Senate Democrats propose $25 federal minimum wage, pressure builds on McDonald’s pay
Senate Democrats' $25 wage push would hit McDonald's franchises first, where pay ladders, staffing and menu prices are already set market by market.

Senate Democrats moved June 25 to propose a federal minimum wage of $25 an hour over five years, a change that would force McDonald’s owners and managers to rethink starting pay, shift-leader steps and crew staffing long before any restaurant saw the full increase.
The proposal would more than triple the federal floor, which has sat at $7.25 an hour since July 24, 2009. Inside McDonald’s, the chain’s pay is not set by one national hourly rate. In lower-wage states, a new federal floor would immediately squeeze the pay ladders that separate crew, shift leader and assistant manager work, while also putting new pressure on scheduling, overtime and retention.
The pressure would run through the franchise system first.

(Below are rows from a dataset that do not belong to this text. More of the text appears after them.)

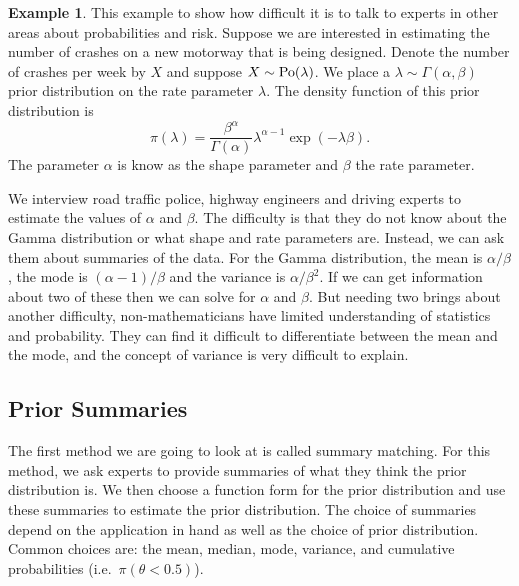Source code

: \documentclass[
]{book}
\theoremstyle{definition}
\theoremstyle{definition}
\newtheorem{example}{Example}[chapter]
\theoremstyle{definition}
\theoremstyle{definition}
\theoremstyle{remark}
\begin{document}
\begin{example}
This example to show how difficult it is to talk to experts in other areas about probabilities and risk. Suppose we are interested in estimating the number of crashes on a new motorway that is being designed. Denote the number of crashes per week by \(X\) and suppose \(X \sim \hbox{Po}(\lambda)\). We place a \(\lambda \sim \Gamma(\alpha, \beta)\) prior distribution on the rate parameter \(\lambda\). The density function of this prior distribution is
\[
\pi(\lambda) = \frac{\beta^\alpha}{\Gamma(\alpha)}\lambda^{\alpha-1}\exp(-\lambda\beta). 
\]
The parameter \(\alpha\) is know as the shape parameter and \(\beta\) the rate parameter.

We interview road traffic police, highway engineers and driving experts to estimate the values of \(\alpha\) and \(\beta\). The difficulty is that they do not know about the Gamma distribution or what shape and rate parameters are. Instead, we can ask them about summaries of the data. For the Gamma distribution, the mean is \(\alpha/\beta\), the mode is \((\alpha - 1)/\beta\) and the variance is \(\alpha/\beta^2\). If we can get information about two of these then we can solve for \(\alpha\) and \(\beta\). But needing two brings about another difficulty, non-mathematicians have limited understanding of statistics and probability. They can find it difficult to differentiate between the mean and the mode, and the concept of variance is very difficult to explain.
\end{example}

\hypertarget{prior-summaries}{%
\subsection{Prior Summaries}\label{prior-summaries}}

The first method we are going to look at is called summary matching. For this method, we ask experts to provide summaries of what they think the prior distribution is. We then choose a function form for the prior distribution and use these summaries to estimate the prior distribution. The choice of summaries depend on the application in hand as well as the choice of prior distribution. Common choices are: the mean, median, mode, variance, and cumulative probabilities (i.e.~\(\pi(\theta < 0.5)\)).
\end{document}
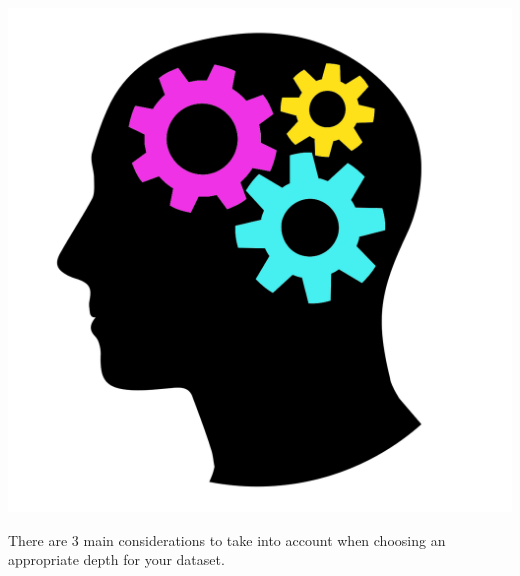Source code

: \documentclass[
]{book}
\begin{document}
\includegraphics{figures/consider.png}

There are 3 main considerations to take into account when choosing an appropriate depth for your dataset.
\end{document}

About 95% of McDonald’s restaurants worldwide are owned and operated by independent local business owners, leaving franchisees to handle most of the day-to-day labor and pricing decisions that follow a wage increase. For store managers, that can mean deciding whether to raise starting wages, compress differentials between roles, trim hours or absorb higher labor costs through menu prices.

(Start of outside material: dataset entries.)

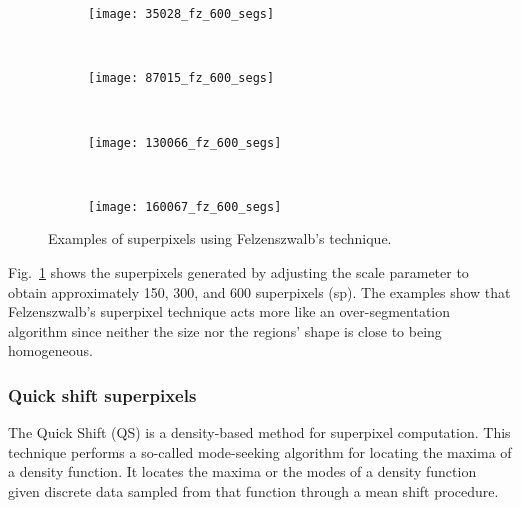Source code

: \begin{figure}[!ht]
    \begin{subfigure}[t]{\textwidth+20pt\relax}
    	\texttt{[image: 35028\_fz\_600\_segs]} 
    \end{subfigure}      
    ~ %
    \begin{subfigure}[b]{0.2\textwidth}
        \texttt{[image: 87015\_fz\_600\_segs]}
    \end{subfigure}
    ~ %
    \begin{subfigure}[b]{0.2\textwidth}
        \texttt{[image: 130066\_fz\_600\_segs]}
    \end{subfigure}
    ~ %
    \begin{subfigure}[b]{0.2\textwidth}
        \texttt{[image: 160067\_fz\_600\_segs]}
    \end{subfigure}     

	\caption{Examples of superpixels using Felzenszwalb's technique.}\label{fig:fz_suprepixels}    
\end{figure}

Fig.\ \ref{fig:fz_suprepixels} shows the superpixels generated by adjusting the scale parameter to obtain approximately 150, 300, and 600 superpixels (sp). The examples show that Felzenszwalb's superpixel technique acts more like an over-segmentation algorithm since neither the size nor the regions' shape is close to being homogeneous.
 
\subsubsection{Quick shift superpixels} 

The Quick Shift (QS) \citep{Vedaldi.Soatto:ECCV:2008} is a density-based method for superpixel computation. This technique performs a so-called mode-seeking algorithm \citep{YizongCheng:PAMI:1995} for locating the maxima of a density function. It locates the maxima or the modes of a density function given discrete data sampled from that function through a mean shift procedure.

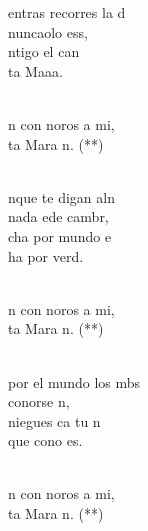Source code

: \documentclass[12pt]{article}
\begin{document}
\begin{multicols*}{2}
\begin{cancion}%
	entras recorres la d\\
	 nuncaolo ess, \\
	ntigo  el can\\
	ta Maaa.\\\jump\\
	\begin{chorus}%
	n con noros a mi,\\
	ta Mara n. (**)\\
	\end{chorus}%
	\jump\\
	nque te digan aln\\
	 nada ede cambr,\\
	cha por mundo e\\
	ha por verd.\\\jump\\
	\begin{chorus}%
	n con noros a mi,\\
	ta Mara n. (**)\\
	\end{chorus}%
	\jump\\
	 por el mundo los mbs\\
	 conorse n,\\
	 niegues ca tu n\\
	que cono es. \\\jump\\
	\begin{chorus}%
	n con noros a mi,\\
	ta Mara n. (**)\\

\end{chorus}
\end{cancion}
\end{multicols*}
\end{document}
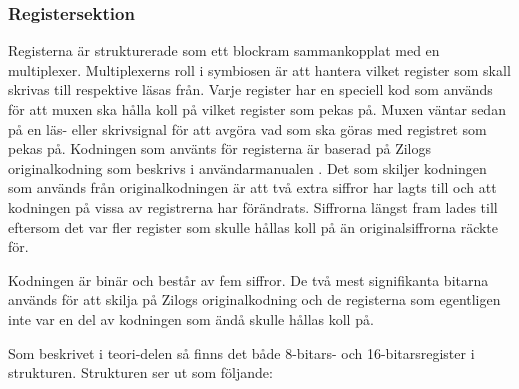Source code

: \documentclass[main.tex]{subfiles}
\begin{document}
\subsubsection{Registersektion}
Registerna är strukturerade som ett blockram sammankopplat med en multiplexer.
Multiplexerns roll i symbiosen är att hantera vilket register som skall skrivas
till respektive läsas från. Varje register har en speciell kod som används för
att muxen ska hålla koll på vilket register som pekas på. Muxen väntar sedan på
en läs- eller skrivsignal för att avgöra vad som ska göras med registret som
pekas på. Kodningen som använts för registerna är baserad på Zilogs
originalkodning som beskrivs i användarmanualen \cite{z80um}. Det som skiljer
kodningen som används från originalkodningen är att två extra siffror har lagts
till och att kodningen på vissa av registrerna har förändrats. Siffrorna längst
fram lades till eftersom det var fler register som skulle hållas koll på än
originalsiffrorna räckte för.

Kodningen är binär och består av fem siffror. De två mest signifikanta bitarna
används för att skilja på Zilogs originalkodning och de registerna som
egentligen inte var en del av kodningen som ändå skulle hållas koll på.

Som beskrivet i teori-delen så finns det både 8-bitars- och 16-bitarsregister i
strukturen. Strukturen ser ut som följande:
\end{document}
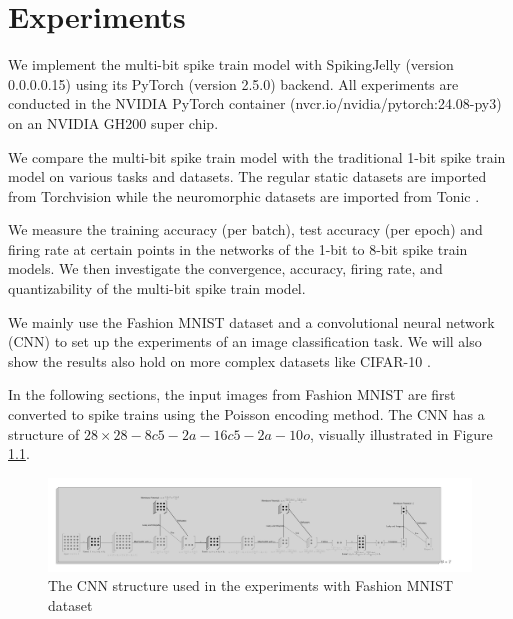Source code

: \chapter{Experiments}
\label{chap:experiments}
We implement the multi-bit spike train model with SpikingJelly \cite{doi:10.1126/sciadv.adi1480} (version 0.0.0.0.15) using its PyTorch \cite{NEURIPS2019_9015} (version 2.5.0) backend. All experiments are conducted in the NVIDIA PyTorch container (nvcr.io/nvidia/pytorch:24.08-py3) on an NVIDIA GH200 super chip. 

We compare the multi-bit spike train model with the traditional 1-bit spike train model on various tasks and datasets. The regular static datasets are imported from Torchvision \cite{10.1145/1873951.1874254} while the neuromorphic datasets are imported from Tonic \cite{lenz_2021_5079802}. 

We measure the training accuracy (per batch), test accuracy (per epoch) and firing rate at certain points in the networks of the 1-bit to 8-bit spike train models. We then investigate the convergence, accuracy, firing rate, and quantizability of the multi-bit spike train model. 


We mainly use the Fashion MNIST dataset \cite{xiao2017/online} and a convolutional neural network (CNN) to set up the experiments of an image classification task. We will also show the results also hold on more complex datasets like CIFAR-10 \cite{Krizhevsky2009}. 

In the following sections, the input images from Fashion MNIST are first converted to spike trains using the Poisson encoding method. The CNN has a structure of $28\times 28 - 8c5 - 2a - 16c5 - 2a - 10o$, visually illustrated in Figure \ref{fig:scnn_structure}. 

\begin{figure}[!htpb]
    \centering
    \includegraphics[width=\textwidth]{assets/standard/FashionMNIST/snn.pdf}
    \caption{The CNN structure used in the experiments with Fashion MNIST dataset}
    \label{fig:scnn_structure}
\end{figure}

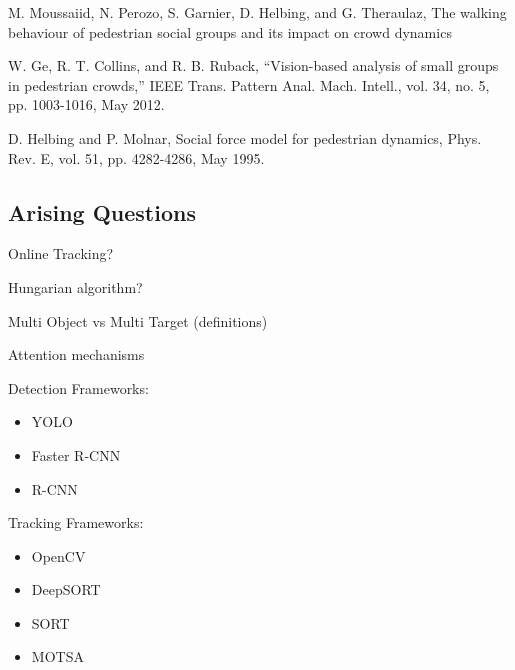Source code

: M. Moussaiid, N. Perozo, S. Garnier, D. Helbing, and G. Theraulaz, The walking behaviour of pedestrian social groups and its impact on crowd dynamics

W. Ge, R. T. Collins, and R. B. Ruback, “Vision-based analysis of small groups in pedestrian crowds,” IEEE Trans. Pattern Anal. Mach. Intell., vol. 34, no. 5, pp. 1003-1016, May 2012.

D. Helbing and P. Molnar, Social force model for pedestrian dynamics, Phys. Rev. E, vol. 51, pp. 4282-4286, May 1995.

\subsection{Arising Questions}

Online Tracking?

Hungarian algorithm?

Multi Object vs Multi Target (definitions)

Attention mechanisms

Detection Frameworks:
\begin{itemize}
    \item YOLO
    \item Faster R-CNN
    \item R-CNN
\end{itemize}

Tracking Frameworks:
\begin{itemize}
    \item OpenCV
    \item DeepSORT
    \item SORT
    \item MOTSA
\end{itemize}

Its company-owned restaurants were on a path to an average hourly wage of $15 in a phased, market-by-market approach. A federal move to $25 would widen the gap between company plans and the new political baseline, especially in places where competing employers raise pay to keep workers from leaving for slightly better jobs nearby.

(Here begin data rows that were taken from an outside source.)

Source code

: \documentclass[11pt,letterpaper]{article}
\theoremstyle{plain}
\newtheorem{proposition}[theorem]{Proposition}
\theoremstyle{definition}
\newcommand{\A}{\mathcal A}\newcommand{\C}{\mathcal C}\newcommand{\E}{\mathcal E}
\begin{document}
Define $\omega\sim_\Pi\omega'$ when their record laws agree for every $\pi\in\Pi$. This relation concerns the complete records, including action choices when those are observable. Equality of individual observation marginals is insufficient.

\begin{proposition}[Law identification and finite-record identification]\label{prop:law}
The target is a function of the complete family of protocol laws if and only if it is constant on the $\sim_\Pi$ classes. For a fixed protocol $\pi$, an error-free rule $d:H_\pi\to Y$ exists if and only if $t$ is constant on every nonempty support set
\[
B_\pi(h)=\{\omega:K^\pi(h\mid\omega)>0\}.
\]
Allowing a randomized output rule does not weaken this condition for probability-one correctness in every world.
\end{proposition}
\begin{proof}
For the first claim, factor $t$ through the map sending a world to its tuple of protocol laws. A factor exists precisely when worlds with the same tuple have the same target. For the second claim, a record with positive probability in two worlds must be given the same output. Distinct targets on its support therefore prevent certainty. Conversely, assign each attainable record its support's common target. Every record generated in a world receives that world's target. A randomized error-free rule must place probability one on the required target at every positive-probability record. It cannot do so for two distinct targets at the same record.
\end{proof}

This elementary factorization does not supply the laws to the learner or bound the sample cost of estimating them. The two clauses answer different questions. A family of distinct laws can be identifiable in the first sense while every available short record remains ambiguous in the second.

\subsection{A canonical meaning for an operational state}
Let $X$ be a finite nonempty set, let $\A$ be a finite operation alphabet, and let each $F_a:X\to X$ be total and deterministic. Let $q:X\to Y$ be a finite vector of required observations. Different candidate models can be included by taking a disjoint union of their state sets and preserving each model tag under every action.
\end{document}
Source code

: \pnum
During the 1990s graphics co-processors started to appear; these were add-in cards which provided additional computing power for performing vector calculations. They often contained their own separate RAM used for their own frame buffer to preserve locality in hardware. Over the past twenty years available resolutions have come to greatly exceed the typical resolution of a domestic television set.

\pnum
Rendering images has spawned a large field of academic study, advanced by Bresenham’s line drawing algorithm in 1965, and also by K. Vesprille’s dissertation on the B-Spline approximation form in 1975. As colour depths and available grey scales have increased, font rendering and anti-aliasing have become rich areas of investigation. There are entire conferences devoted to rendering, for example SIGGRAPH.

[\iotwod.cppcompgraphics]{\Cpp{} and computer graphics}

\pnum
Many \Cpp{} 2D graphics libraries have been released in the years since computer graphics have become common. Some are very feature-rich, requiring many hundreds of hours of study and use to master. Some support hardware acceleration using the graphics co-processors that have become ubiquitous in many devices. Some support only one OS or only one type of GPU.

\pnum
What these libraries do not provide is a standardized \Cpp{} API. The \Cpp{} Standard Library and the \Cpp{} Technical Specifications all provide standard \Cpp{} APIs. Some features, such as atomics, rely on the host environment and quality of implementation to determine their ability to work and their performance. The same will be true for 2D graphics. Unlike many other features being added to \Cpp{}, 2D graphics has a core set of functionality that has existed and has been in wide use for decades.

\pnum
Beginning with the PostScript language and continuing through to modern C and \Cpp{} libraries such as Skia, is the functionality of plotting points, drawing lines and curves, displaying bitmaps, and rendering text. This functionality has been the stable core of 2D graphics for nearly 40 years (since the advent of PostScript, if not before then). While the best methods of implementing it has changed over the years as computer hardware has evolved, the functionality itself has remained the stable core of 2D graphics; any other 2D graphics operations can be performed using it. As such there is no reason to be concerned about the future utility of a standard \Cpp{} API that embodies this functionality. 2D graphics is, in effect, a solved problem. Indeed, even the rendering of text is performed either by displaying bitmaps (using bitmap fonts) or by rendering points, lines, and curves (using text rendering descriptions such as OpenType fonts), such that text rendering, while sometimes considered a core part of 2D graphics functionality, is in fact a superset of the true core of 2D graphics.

California's minimum wage for all employers rose to $16.90 an hour on January 1, 2026, and the fast-food minimum reached $20 an hour on April 1, 2024. California also created a Fast Food Council within the Department of Industrial Relations to set an hourly minimum wage and develop standards, rules and regulations for the industry.

Under federal law, covered nonexempt workers are owed the higher wage when state and federal rules differ.